§ DATA IN THIS EXERCISE:
- - -
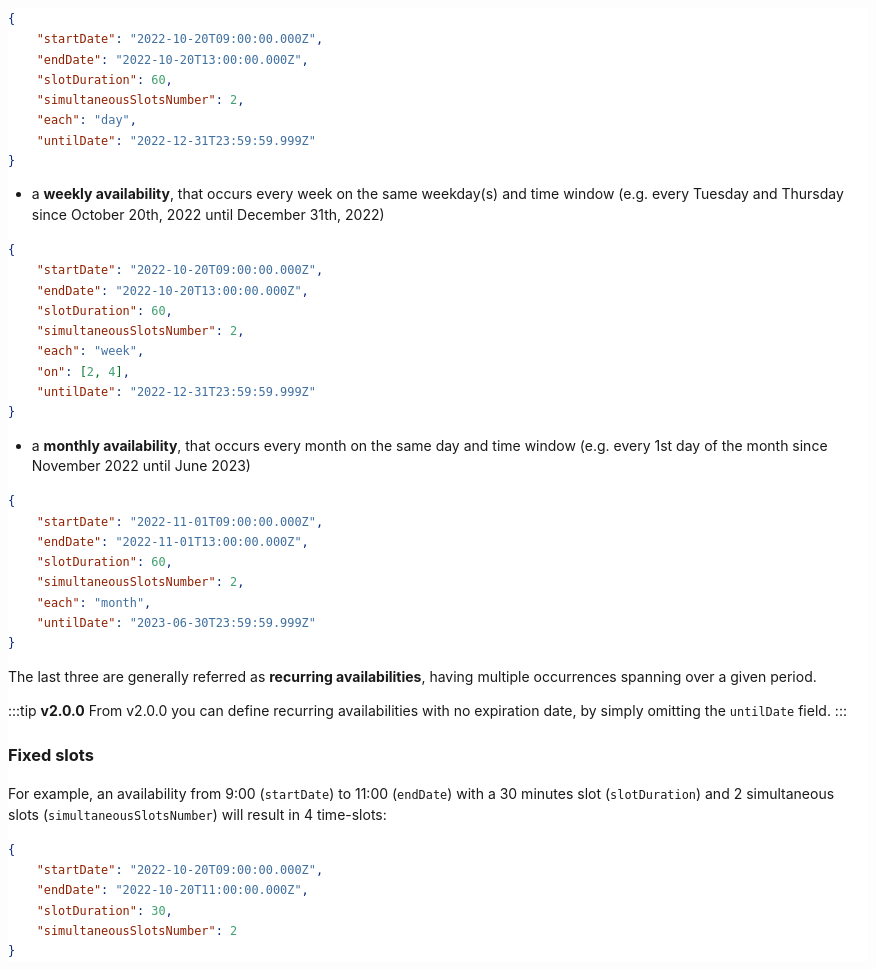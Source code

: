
 ```json
{
    "startDate": "2022-10-20T09:00:00.000Z",
    "endDate": "2022-10-20T13:00:00.000Z",
    "slotDuration": 60,
    "simultaneousSlotsNumber": 2,
    "each": "day",
    "untilDate": "2022-12-31T23:59:59.999Z"
}
```

- a **weekly availability**, that occurs every week on the same weekday(s) and time window (e.g. every Tuesday and Thursday since October 20th, 2022 until December 31th, 2022)

```json
{
    "startDate": "2022-10-20T09:00:00.000Z",
    "endDate": "2022-10-20T13:00:00.000Z",
    "slotDuration": 60,
    "simultaneousSlotsNumber": 2,
    "each": "week",
    "on": [2, 4],
    "untilDate": "2022-12-31T23:59:59.999Z"
}
```

- a **monthly availability**, that occurs every month on the same day and time window (e.g. every 1st day of the month since November 2022 until June 2023)

```json
{
    "startDate": "2022-11-01T09:00:00.000Z",
    "endDate": "2022-11-01T13:00:00.000Z",
    "slotDuration": 60,
    "simultaneousSlotsNumber": 2,
    "each": "month",
    "untilDate": "2023-06-30T23:59:59.999Z"
}
```

The last three are generally referred as **recurring availabilities**, having multiple occurrences spanning over a given period.

:::tip
**v2.0.0**
From v2.0.0 you can define recurring availabilities with no expiration date, by simply omitting the `untilDate` field.
:::

### Fixed slots

For example, an availability from 9:00 (`startDate`) to 11:00 (`endDate`) with a 30 minutes slot (`slotDuration`) and 2 simultaneous slots (`simultaneousSlotsNumber`) will result in 4 time-slots:

```json
{
    "startDate": "2022-10-20T09:00:00.000Z",
    "endDate": "2022-10-20T11:00:00.000Z",
    "slotDuration": 30,
    "simultaneousSlotsNumber": 2
}
```


[crud-service-doc]: ../crud-service/overview_and_usage "CRUD Service"
[messaging-service-doc]: ../messaging-service/overview "Messaging Service"
[notification-manager-doc]: ../messaging-service/overview "Notification Manager"
[timer-service-doc]: ../timer-service/overview "Timer Service"
[teleconsultation-service-be-doc]: ../teleconsultation-service-backend/overview "Teleconsultation Service BE"
[overview-exceptions]: #exceptions "Exceptions | Overview"
[nm-messages]: #notification-manager
[configuration]: ./20_configuration.md "Configuration page"
[service-configuration]: ./20_configuration.md#service-configuration "Service configuration | Configuration"
[users]: ./20_configuration.md#users "`users` | Service configuration | Configuration"
[participant-status]: ./20_configuration.md#participant-status "Participant status | `users` | Service configuration | Configuration"
[is-participant-status-available]: ./20_configuration.md#isparticipantstatusavailable "`isParticipantStatusAvailable` | Service configuration | Configuration"
[is-user-available]: ./20_configuration.md#isuseravailable
[environment-variables]: ./20_configuration.md#environment-variables "Environment variables | Configuration"
[reminders-threshold]: ./20_configuration.md#reminderthresholdms "reminderThresholdMs | Service configuration | Configuration"
[crud-appointments]: ./20_configuration.md#appointments-crud-collection "Appointments CRUD collection | CRUD collections | Configuration"
[crud-users]: ./20_configuration.md#users-crud-collection
[usage]: ./30_usage.md "Usage page"
[patch-appointment-participant-status]: ./30_usage.md#patch-appointmentsidstatus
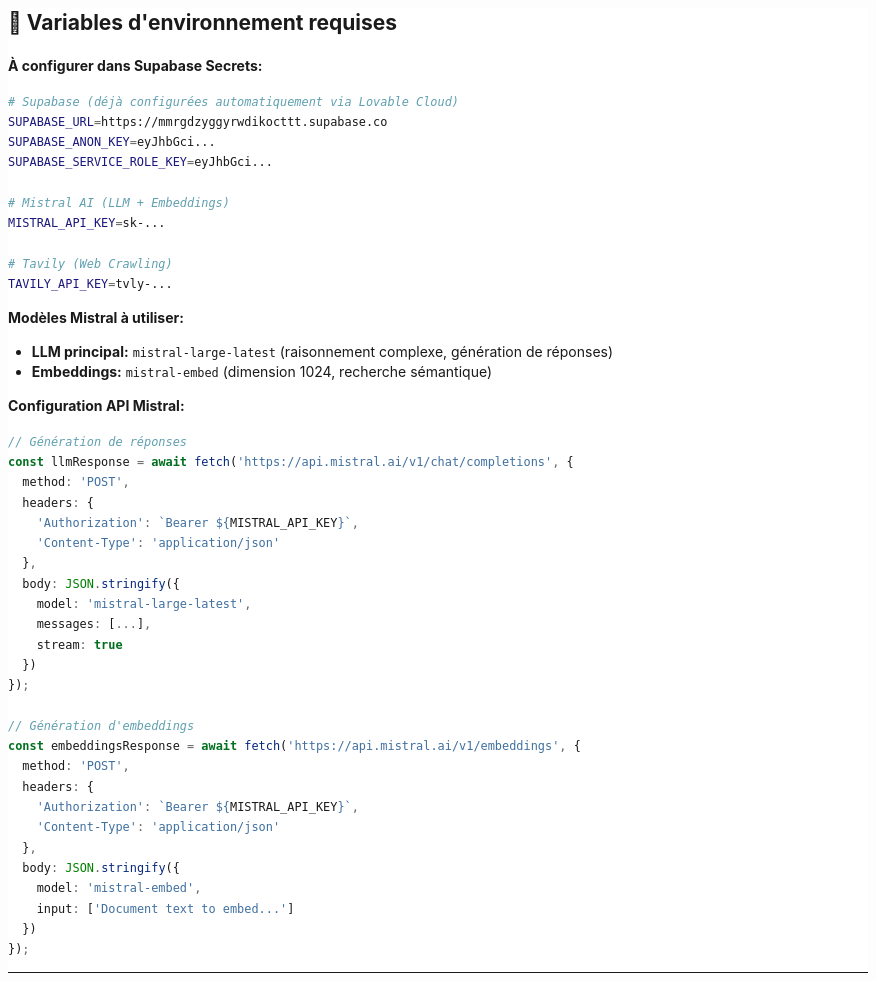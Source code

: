 
## 🔧 Variables d'environnement requises

**À configurer dans Supabase Secrets:**

```bash
# Supabase (déjà configurées automatiquement via Lovable Cloud)
SUPABASE_URL=https://mmrgdzyggyrwdikocttt.supabase.co
SUPABASE_ANON_KEY=eyJhbGci...
SUPABASE_SERVICE_ROLE_KEY=eyJhbGci...

# Mistral AI (LLM + Embeddings)
MISTRAL_API_KEY=sk-...

# Tavily (Web Crawling)
TAVILY_API_KEY=tvly-...
```

**Modèles Mistral à utiliser:**
- **LLM principal:** `mistral-large-latest` (raisonnement complexe, génération de réponses)
- **Embeddings:** `mistral-embed` (dimension 1024, recherche sémantique)

**Configuration API Mistral:**
```typescript
// Génération de réponses
const llmResponse = await fetch('https://api.mistral.ai/v1/chat/completions', {
  method: 'POST',
  headers: {
    'Authorization': `Bearer ${MISTRAL_API_KEY}`,
    'Content-Type': 'application/json'
  },
  body: JSON.stringify({
    model: 'mistral-large-latest',
    messages: [...],
    stream: true
  })
});

// Génération d'embeddings
const embeddingsResponse = await fetch('https://api.mistral.ai/v1/embeddings', {
  method: 'POST',
  headers: {
    'Authorization': `Bearer ${MISTRAL_API_KEY}`,
    'Content-Type': 'application/json'
  },
  body: JSON.stringify({
    model: 'mistral-embed',
    input: ['Document text to embed...']
  })
});
```

---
- - -
§ PROBLEM REQUIREMENTS: Type out each line of the records above exactly, skipping any pictures.

§ RESPONSE BOX:
Source code

:
 ```json
{
    "startDate": "2022-10-20T09:00:00.000Z",
    "endDate": "2022-10-20T13:00:00.000Z",
    "slotDuration": 60,
    "simultaneousSlotsNumber": 2,
    "each": "day",
    "untilDate": "2022-12-31T23:59:59.999Z"
}
```

- a **weekly availability**, that occurs every week on the same weekday(s) and time window (e.g. every Tuesday and Thursday since October 20th, 2022 until December 31th, 2022)

```json
{
    "startDate": "2022-10-20T09:00:00.000Z",
    "endDate": "2022-10-20T13:00:00.000Z",
    "slotDuration": 60,
    "simultaneousSlotsNumber": 2,
    "each": "week",
    "on": [2, 4],
    "untilDate": "2022-12-31T23:59:59.999Z"
}
```

- a **monthly availability**, that occurs every month on the same day and time window (e.g. every 1st day of the month since November 2022 until June 2023)

```json
{
    "startDate": "2022-11-01T09:00:00.000Z",
    "endDate": "2022-11-01T13:00:00.000Z",
    "slotDuration": 60,
    "simultaneousSlotsNumber": 2,
    "each": "month",
    "untilDate": "2023-06-30T23:59:59.999Z"
}
```

The last three are generally referred as **recurring availabilities**, having multiple occurrences spanning over a given period.

:::tip
**v2.0.0**
From v2.0.0 you can define recurring availabilities with no expiration date, by simply omitting the `untilDate` field.
:::

### Fixed slots

For example, an availability from 9:00 (`startDate`) to 11:00 (`endDate`) with a 30 minutes slot (`slotDuration`) and 2 simultaneous slots (`simultaneousSlotsNumber`) will result in 4 time-slots:

```json
{
    "startDate": "2022-10-20T09:00:00.000Z",
    "endDate": "2022-10-20T11:00:00.000Z",
    "slotDuration": 30,
    "simultaneousSlotsNumber": 2
}
```


[crud-service-doc]: ../crud-service/overview_and_usage "CRUD Service"
[messaging-service-doc]: ../messaging-service/overview "Messaging Service"
[notification-manager-doc]: ../messaging-service/overview "Notification Manager"
[timer-service-doc]: ../timer-service/overview "Timer Service"
[teleconsultation-service-be-doc]: ../teleconsultation-service-backend/overview "Teleconsultation Service BE"
[overview-exceptions]: #exceptions "Exceptions | Overview"
[nm-messages]: #notification-manager
[configuration]: ./20_configuration.md "Configuration page"
[service-configuration]: ./20_configuration.md#service-configuration "Service configuration | Configuration"
[users]: ./20_configuration.md#users "`users` | Service configuration | Configuration"
[participant-status]: ./20_configuration.md#participant-status "Participant status | `users` | Service configuration | Configuration"
[is-participant-status-available]: ./20_configuration.md#isparticipantstatusavailable "`isParticipantStatusAvailable` | Service configuration | Configuration"
[is-user-available]: ./20_configuration.md#isuseravailable
[environment-variables]: ./20_configuration.md#environment-variables "Environment variables | Configuration"
[reminders-threshold]: ./20_configuration.md#reminderthresholdms "reminderThresholdMs | Service configuration | Configuration"
[crud-appointments]: ./20_configuration.md#appointments-crud-collection "Appointments CRUD collection | CRUD collections | Configuration"
[crud-users]: ./20_configuration.md#users-crud-collection
[usage]: ./30_usage.md "Usage page"
[patch-appointment-participant-status]: ./30_usage.md#patch-appointmentsidstatus
Source code

: 
## 🔧 Variables d'environnement requises

**À configurer dans Supabase Secrets:**

```bash
# Supabase (déjà configurées automatiquement via Lovable Cloud)
SUPABASE_URL=https://mmrgdzyggyrwdikocttt.supabase.co
SUPABASE_ANON_KEY=eyJhbGci...
SUPABASE_SERVICE_ROLE_KEY=eyJhbGci...

# Mistral AI (LLM + Embeddings)
MISTRAL_API_KEY=sk-...

# Tavily (Web Crawling)
TAVILY_API_KEY=tvly-...
```

**Modèles Mistral à utiliser:**
- **LLM principal:** `mistral-large-latest` (raisonnement complexe, génération de réponses)
- **Embeddings:** `mistral-embed` (dimension 1024, recherche sémantique)

**Configuration API Mistral:**
```typescript
// Génération de réponses
const llmResponse = await fetch('https://api.mistral.ai/v1/chat/completions', {
  method: 'POST',
  headers: {
    'Authorization': `Bearer ${MISTRAL_API_KEY}`,
    'Content-Type': 'application/json'
  },
  body: JSON.stringify({
    model: 'mistral-large-latest',
    messages: [...],
    stream: true
  })
});

// Génération d'embeddings
const embeddingsResponse = await fetch('https://api.mistral.ai/v1/embeddings', {
  method: 'POST',
  headers: {
    'Authorization': `Bearer ${MISTRAL_API_KEY}`,
    'Content-Type': 'application/json'
  },
  body: JSON.stringify({
    model: 'mistral-embed',
    input: ['Document text to embed...']
  })
});
```

---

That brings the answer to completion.